■ **Description of the task**:
All the lines below need to be output exactly, apart from any images.

━━━━━━━━━━━━━━━━━━━━

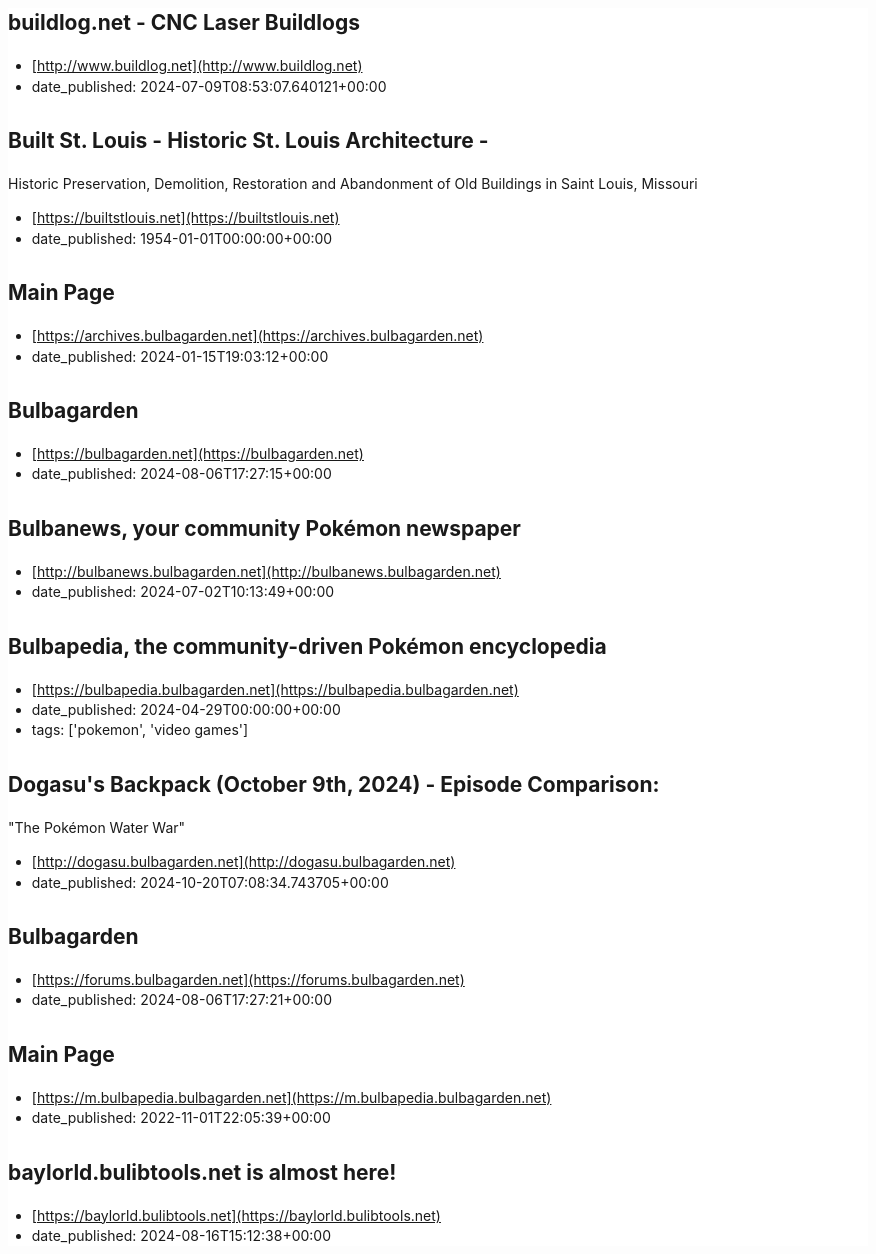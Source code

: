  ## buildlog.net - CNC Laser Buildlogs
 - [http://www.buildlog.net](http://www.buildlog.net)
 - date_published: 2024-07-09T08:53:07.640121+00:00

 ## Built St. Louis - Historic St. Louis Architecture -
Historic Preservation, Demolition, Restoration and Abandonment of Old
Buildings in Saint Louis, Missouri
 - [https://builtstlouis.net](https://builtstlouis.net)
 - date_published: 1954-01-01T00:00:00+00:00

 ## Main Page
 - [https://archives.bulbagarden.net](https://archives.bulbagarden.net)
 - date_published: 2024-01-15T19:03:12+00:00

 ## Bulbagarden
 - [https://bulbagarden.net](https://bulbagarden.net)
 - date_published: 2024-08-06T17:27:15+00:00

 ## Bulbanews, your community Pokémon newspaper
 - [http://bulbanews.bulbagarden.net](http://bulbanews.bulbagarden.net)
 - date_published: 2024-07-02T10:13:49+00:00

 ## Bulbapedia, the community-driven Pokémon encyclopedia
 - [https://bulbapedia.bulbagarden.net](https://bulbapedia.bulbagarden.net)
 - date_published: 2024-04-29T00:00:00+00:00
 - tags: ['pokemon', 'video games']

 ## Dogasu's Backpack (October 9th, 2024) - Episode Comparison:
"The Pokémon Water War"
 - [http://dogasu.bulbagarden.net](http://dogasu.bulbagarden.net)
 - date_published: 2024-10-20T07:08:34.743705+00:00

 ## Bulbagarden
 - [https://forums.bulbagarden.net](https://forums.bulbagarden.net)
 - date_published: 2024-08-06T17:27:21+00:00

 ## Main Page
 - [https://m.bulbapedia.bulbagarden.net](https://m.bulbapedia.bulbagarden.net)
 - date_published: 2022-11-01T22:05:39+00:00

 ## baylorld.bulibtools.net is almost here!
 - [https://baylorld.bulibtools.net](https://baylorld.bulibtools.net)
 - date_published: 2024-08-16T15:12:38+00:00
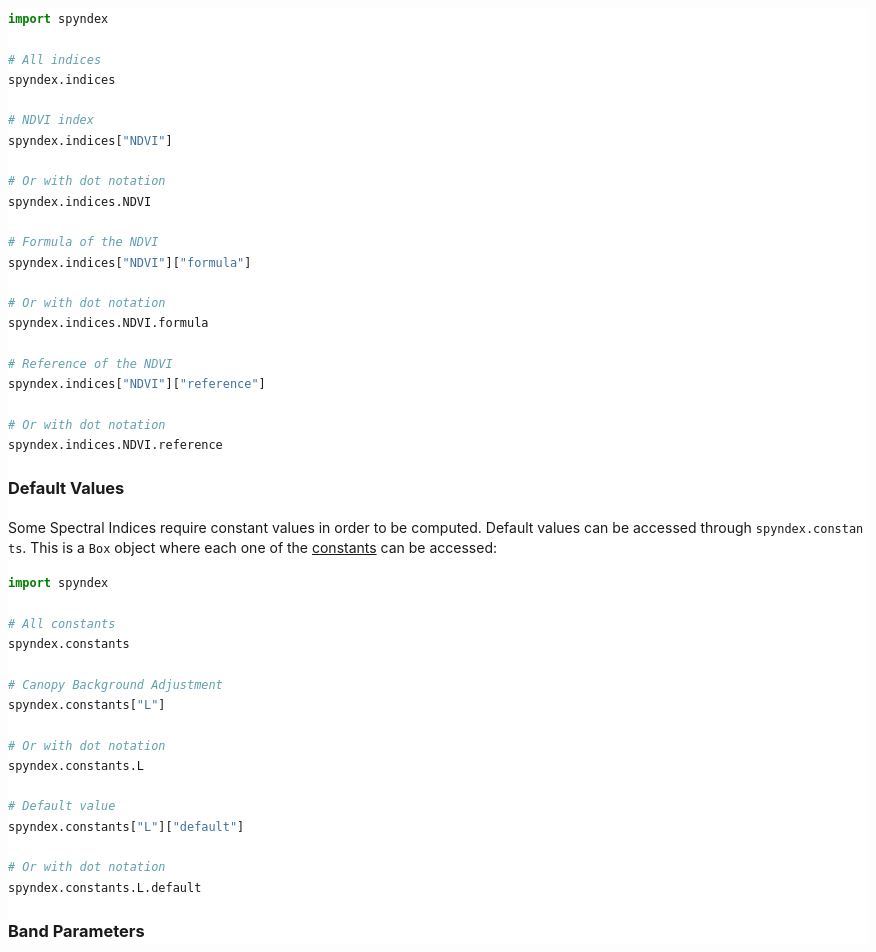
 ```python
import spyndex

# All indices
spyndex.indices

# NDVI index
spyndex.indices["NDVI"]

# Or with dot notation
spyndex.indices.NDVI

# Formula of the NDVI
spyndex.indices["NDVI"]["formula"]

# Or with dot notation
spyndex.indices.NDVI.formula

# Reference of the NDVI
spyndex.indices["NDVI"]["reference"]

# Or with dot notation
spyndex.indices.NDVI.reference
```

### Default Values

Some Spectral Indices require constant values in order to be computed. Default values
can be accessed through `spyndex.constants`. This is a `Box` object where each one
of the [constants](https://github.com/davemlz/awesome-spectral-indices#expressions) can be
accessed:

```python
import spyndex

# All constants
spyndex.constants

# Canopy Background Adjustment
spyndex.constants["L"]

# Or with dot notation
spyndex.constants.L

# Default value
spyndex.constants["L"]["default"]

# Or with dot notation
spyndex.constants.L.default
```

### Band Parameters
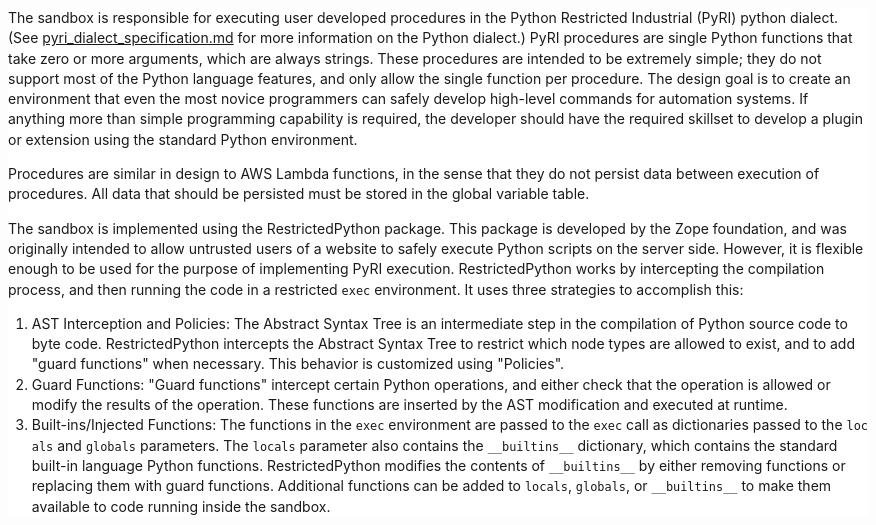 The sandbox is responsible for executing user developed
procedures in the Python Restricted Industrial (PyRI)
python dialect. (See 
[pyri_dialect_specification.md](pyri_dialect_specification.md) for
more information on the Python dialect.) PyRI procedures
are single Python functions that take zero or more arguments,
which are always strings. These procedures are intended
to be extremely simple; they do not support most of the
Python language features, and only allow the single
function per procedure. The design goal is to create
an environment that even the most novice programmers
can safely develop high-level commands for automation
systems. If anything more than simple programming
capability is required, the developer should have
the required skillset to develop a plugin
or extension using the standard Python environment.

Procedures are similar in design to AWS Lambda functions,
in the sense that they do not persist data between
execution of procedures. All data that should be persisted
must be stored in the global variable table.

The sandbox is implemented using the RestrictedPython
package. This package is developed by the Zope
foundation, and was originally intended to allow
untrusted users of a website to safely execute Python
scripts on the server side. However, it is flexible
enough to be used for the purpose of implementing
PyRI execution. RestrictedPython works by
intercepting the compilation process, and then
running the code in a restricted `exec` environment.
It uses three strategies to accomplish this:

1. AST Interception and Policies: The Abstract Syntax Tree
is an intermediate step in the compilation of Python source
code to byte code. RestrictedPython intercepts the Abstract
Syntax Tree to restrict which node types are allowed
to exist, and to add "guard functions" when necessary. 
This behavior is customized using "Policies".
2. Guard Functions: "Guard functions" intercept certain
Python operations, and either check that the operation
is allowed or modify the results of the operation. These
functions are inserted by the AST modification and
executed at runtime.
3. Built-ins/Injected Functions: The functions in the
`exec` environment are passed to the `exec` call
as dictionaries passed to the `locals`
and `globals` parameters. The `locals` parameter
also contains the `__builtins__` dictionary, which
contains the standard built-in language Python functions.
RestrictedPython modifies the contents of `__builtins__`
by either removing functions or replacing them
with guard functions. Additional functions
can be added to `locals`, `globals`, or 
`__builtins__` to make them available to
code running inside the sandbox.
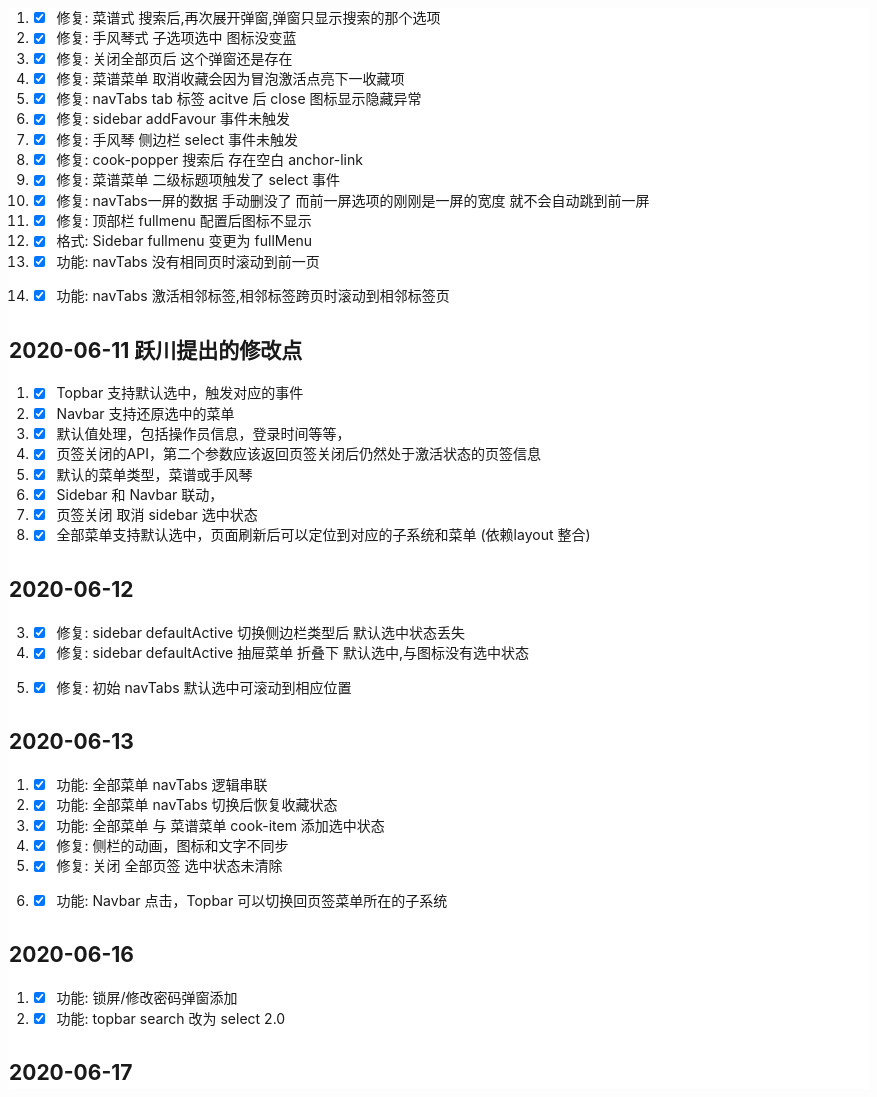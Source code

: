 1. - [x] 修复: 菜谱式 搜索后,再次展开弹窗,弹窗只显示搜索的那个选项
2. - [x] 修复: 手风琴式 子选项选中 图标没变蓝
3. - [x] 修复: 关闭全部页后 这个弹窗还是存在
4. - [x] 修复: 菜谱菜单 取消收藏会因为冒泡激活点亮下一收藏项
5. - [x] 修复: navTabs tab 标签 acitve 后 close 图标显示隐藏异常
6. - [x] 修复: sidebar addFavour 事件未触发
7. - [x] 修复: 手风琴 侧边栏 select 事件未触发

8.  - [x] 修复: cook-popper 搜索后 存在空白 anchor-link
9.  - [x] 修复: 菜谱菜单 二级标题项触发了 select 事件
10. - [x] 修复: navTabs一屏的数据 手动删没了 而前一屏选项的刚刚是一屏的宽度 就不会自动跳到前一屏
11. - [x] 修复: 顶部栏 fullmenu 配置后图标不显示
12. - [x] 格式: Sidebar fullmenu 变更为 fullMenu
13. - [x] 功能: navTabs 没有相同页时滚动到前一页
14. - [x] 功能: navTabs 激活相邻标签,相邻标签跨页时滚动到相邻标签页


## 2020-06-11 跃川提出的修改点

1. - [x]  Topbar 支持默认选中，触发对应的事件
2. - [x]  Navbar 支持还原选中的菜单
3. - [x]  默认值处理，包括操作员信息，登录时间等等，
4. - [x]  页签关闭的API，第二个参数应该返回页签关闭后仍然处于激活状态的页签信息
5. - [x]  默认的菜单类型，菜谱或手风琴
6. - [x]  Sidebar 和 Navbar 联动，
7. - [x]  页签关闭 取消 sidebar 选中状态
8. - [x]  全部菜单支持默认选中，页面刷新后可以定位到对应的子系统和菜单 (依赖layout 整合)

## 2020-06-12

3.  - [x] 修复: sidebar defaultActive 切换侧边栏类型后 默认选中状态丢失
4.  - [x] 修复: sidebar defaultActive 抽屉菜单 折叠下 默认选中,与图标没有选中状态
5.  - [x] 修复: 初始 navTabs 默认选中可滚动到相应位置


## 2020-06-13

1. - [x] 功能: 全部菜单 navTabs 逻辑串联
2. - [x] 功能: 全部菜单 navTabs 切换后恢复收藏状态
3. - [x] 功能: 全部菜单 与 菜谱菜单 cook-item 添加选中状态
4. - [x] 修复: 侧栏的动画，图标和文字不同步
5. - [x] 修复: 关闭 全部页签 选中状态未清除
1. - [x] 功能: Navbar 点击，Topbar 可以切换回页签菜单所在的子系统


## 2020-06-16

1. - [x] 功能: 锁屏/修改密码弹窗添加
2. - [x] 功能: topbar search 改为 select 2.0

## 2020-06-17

━━━━━━━━━━━━━━━━━━━━

■ **Task response**:
Source code

:  ## buildlog.net - CNC Laser Buildlogs
 - [http://www.buildlog.net](http://www.buildlog.net)
 - date_published: 2024-07-09T08:53:07.640121+00:00

 ## Built St. Louis - Historic St. Louis Architecture -
Historic Preservation, Demolition, Restoration and Abandonment of Old
Buildings in Saint Louis, Missouri
 - [https://builtstlouis.net](https://builtstlouis.net)
 - date_published: 1954-01-01T00:00:00+00:00

 ## Main Page
 - [https://archives.bulbagarden.net](https://archives.bulbagarden.net)
 - date_published: 2024-01-15T19:03:12+00:00

 ## Bulbagarden
 - [https://bulbagarden.net](https://bulbagarden.net)
 - date_published: 2024-08-06T17:27:15+00:00

 ## Bulbanews, your community Pokémon newspaper
 - [http://bulbanews.bulbagarden.net](http://bulbanews.bulbagarden.net)
 - date_published: 2024-07-02T10:13:49+00:00

 ## Bulbapedia, the community-driven Pokémon encyclopedia
 - [https://bulbapedia.bulbagarden.net](https://bulbapedia.bulbagarden.net)
 - date_published: 2024-04-29T00:00:00+00:00
 - tags: ['pokemon', 'video games']

 ## Dogasu's Backpack (October 9th, 2024) - Episode Comparison:
"The Pokémon Water War"
 - [http://dogasu.bulbagarden.net](http://dogasu.bulbagarden.net)
 - date_published: 2024-10-20T07:08:34.743705+00:00

 ## Bulbagarden
 - [https://forums.bulbagarden.net](https://forums.bulbagarden.net)
 - date_published: 2024-08-06T17:27:21+00:00

 ## Main Page
 - [https://m.bulbapedia.bulbagarden.net](https://m.bulbapedia.bulbagarden.net)
 - date_published: 2022-11-01T22:05:39+00:00

 ## baylorld.bulibtools.net is almost here!
 - [https://baylorld.bulibtools.net](https://baylorld.bulibtools.net)
 - date_published: 2024-08-16T15:12:38+00:00
 ```python
import spyndex

# All indices
spyndex.indices

# NDVI index
spyndex.indices["NDVI"]

# Or with dot notation
spyndex.indices.NDVI

# Formula of the NDVI
spyndex.indices["NDVI"]["formula"]

# Or with dot notation
spyndex.indices.NDVI.formula

# Reference of the NDVI
spyndex.indices["NDVI"]["reference"]

# Or with dot notation
spyndex.indices.NDVI.reference
```

### Default Values

Some Spectral Indices require constant values in order to be computed. Default values
can be accessed through `spyndex.constants`. This is a `Box` object where each one
of the [constants](https://github.com/davemlz/awesome-spectral-indices#expressions) can be
accessed:

```python
import spyndex

# All constants
spyndex.constants

# Canopy Background Adjustment
spyndex.constants["L"]

# Or with dot notation
spyndex.constants.L

# Default value
spyndex.constants["L"]["default"]

# Or with dot notation
spyndex.constants.L.default
```

### Band Parameters
 The sandbox is responsible for executing user developed
procedures in the Python Restricted Industrial (PyRI)
python dialect. (See 
[pyri_dialect_specification.md](pyri_dialect_specification.md) for
more information on the Python dialect.) PyRI procedures
are single Python functions that take zero or more arguments,
which are always strings. These procedures are intended
to be extremely simple; they do not support most of the
Python language features, and only allow the single
function per procedure. The design goal is to create
an environment that even the most novice programmers
can safely develop high-level commands for automation
systems. If anything more than simple programming
capability is required, the developer should have
the required skillset to develop a plugin
or extension using the standard Python environment.

Procedures are similar in design to AWS Lambda functions,
in the sense that they do not persist data between
execution of procedures. All data that should be persisted
must be stored in the global variable table.

The sandbox is implemented using the RestrictedPython
package. This package is developed by the Zope
foundation, and was originally intended to allow
untrusted users of a website to safely execute Python
scripts on the server side. However, it is flexible
enough to be used for the purpose of implementing
PyRI execution. RestrictedPython works by
intercepting the compilation process, and then
running the code in a restricted `exec` environment.
It uses three strategies to accomplish this:

1. AST Interception and Policies: The Abstract Syntax Tree
is an intermediate step in the compilation of Python source
code to byte code. RestrictedPython intercepts the Abstract
Syntax Tree to restrict which node types are allowed
to exist, and to add "guard functions" when necessary. 
This behavior is customized using "Policies".
2. Guard Functions: "Guard functions" intercept certain
Python operations, and either check that the operation
is allowed or modify the results of the operation. These
functions are inserted by the AST modification and
executed at runtime.
3. Built-ins/Injected Functions: The functions in the
`exec` environment are passed to the `exec` call
as dictionaries passed to the `locals`
and `globals` parameters. The `locals` parameter
also contains the `__builtins__` dictionary, which
contains the standard built-in language Python functions.
RestrictedPython modifies the contents of `__builtins__`
by either removing functions or replacing them
with guard functions. Additional functions
can be added to `locals`, `globals`, or 
`__builtins__` to make them available to
code running inside the sandbox.
Source code

: 1. - [x] 修复: 菜谱式 搜索后,再次展开弹窗,弹窗只显示搜索的那个选项
2. - [x] 修复: 手风琴式 子选项选中 图标没变蓝
3. - [x] 修复: 关闭全部页后 这个弹窗还是存在
4. - [x] 修复: 菜谱菜单 取消收藏会因为冒泡激活点亮下一收藏项
5. - [x] 修复: navTabs tab 标签 acitve 后 close 图标显示隐藏异常
6. - [x] 修复: sidebar addFavour 事件未触发
7. - [x] 修复: 手风琴 侧边栏 select 事件未触发

8.  - [x] 修复: cook-popper 搜索后 存在空白 anchor-link
9.  - [x] 修复: 菜谱菜单 二级标题项触发了 select 事件
10. - [x] 修复: navTabs一屏的数据 手动删没了 而前一屏选项的刚刚是一屏的宽度 就不会自动跳到前一屏
11. - [x] 修复: 顶部栏 fullmenu 配置后图标不显示
12. - [x] 格式: Sidebar fullmenu 变更为 fullMenu
13. - [x] 功能: navTabs 没有相同页时滚动到前一页
14. - [x] 功能: navTabs 激活相邻标签,相邻标签跨页时滚动到相邻标签页


## 2020-06-11 跃川提出的修改点

1. - [x]  Topbar 支持默认选中，触发对应的事件
2. - [x]  Navbar 支持还原选中的菜单
3. - [x]  默认值处理，包括操作员信息，登录时间等等，
4. - [x]  页签关闭的API，第二个参数应该返回页签关闭后仍然处于激活状态的页签信息
5. - [x]  默认的菜单类型，菜谱或手风琴
6. - [x]  Sidebar 和 Navbar 联动，
7. - [x]  页签关闭 取消 sidebar 选中状态
8. - [x]  全部菜单支持默认选中，页面刷新后可以定位到对应的子系统和菜单 (依赖layout 整合)

## 2020-06-12

3.  - [x] 修复: sidebar defaultActive 切换侧边栏类型后 默认选中状态丢失
4.  - [x] 修复: sidebar defaultActive 抽屉菜单 折叠下 默认选中,与图标没有选中状态
5.  - [x] 修复: 初始 navTabs 默认选中可滚动到相应位置


## 2020-06-13

1. - [x] 功能: 全部菜单 navTabs 逻辑串联
2. - [x] 功能: 全部菜单 navTabs 切换后恢复收藏状态
3. - [x] 功能: 全部菜单 与 菜谱菜单 cook-item 添加选中状态
4. - [x] 修复: 侧栏的动画，图标和文字不同步
5. - [x] 修复: 关闭 全部页签 选中状态未清除
1. - [x] 功能: Navbar 点击，Topbar 可以切换回页签菜单所在的子系统


## 2020-06-16

1. - [x] 功能: 锁屏/修改密码弹窗添加
2. - [x] 功能: topbar search 改为 select 2.0

## 2020-06-17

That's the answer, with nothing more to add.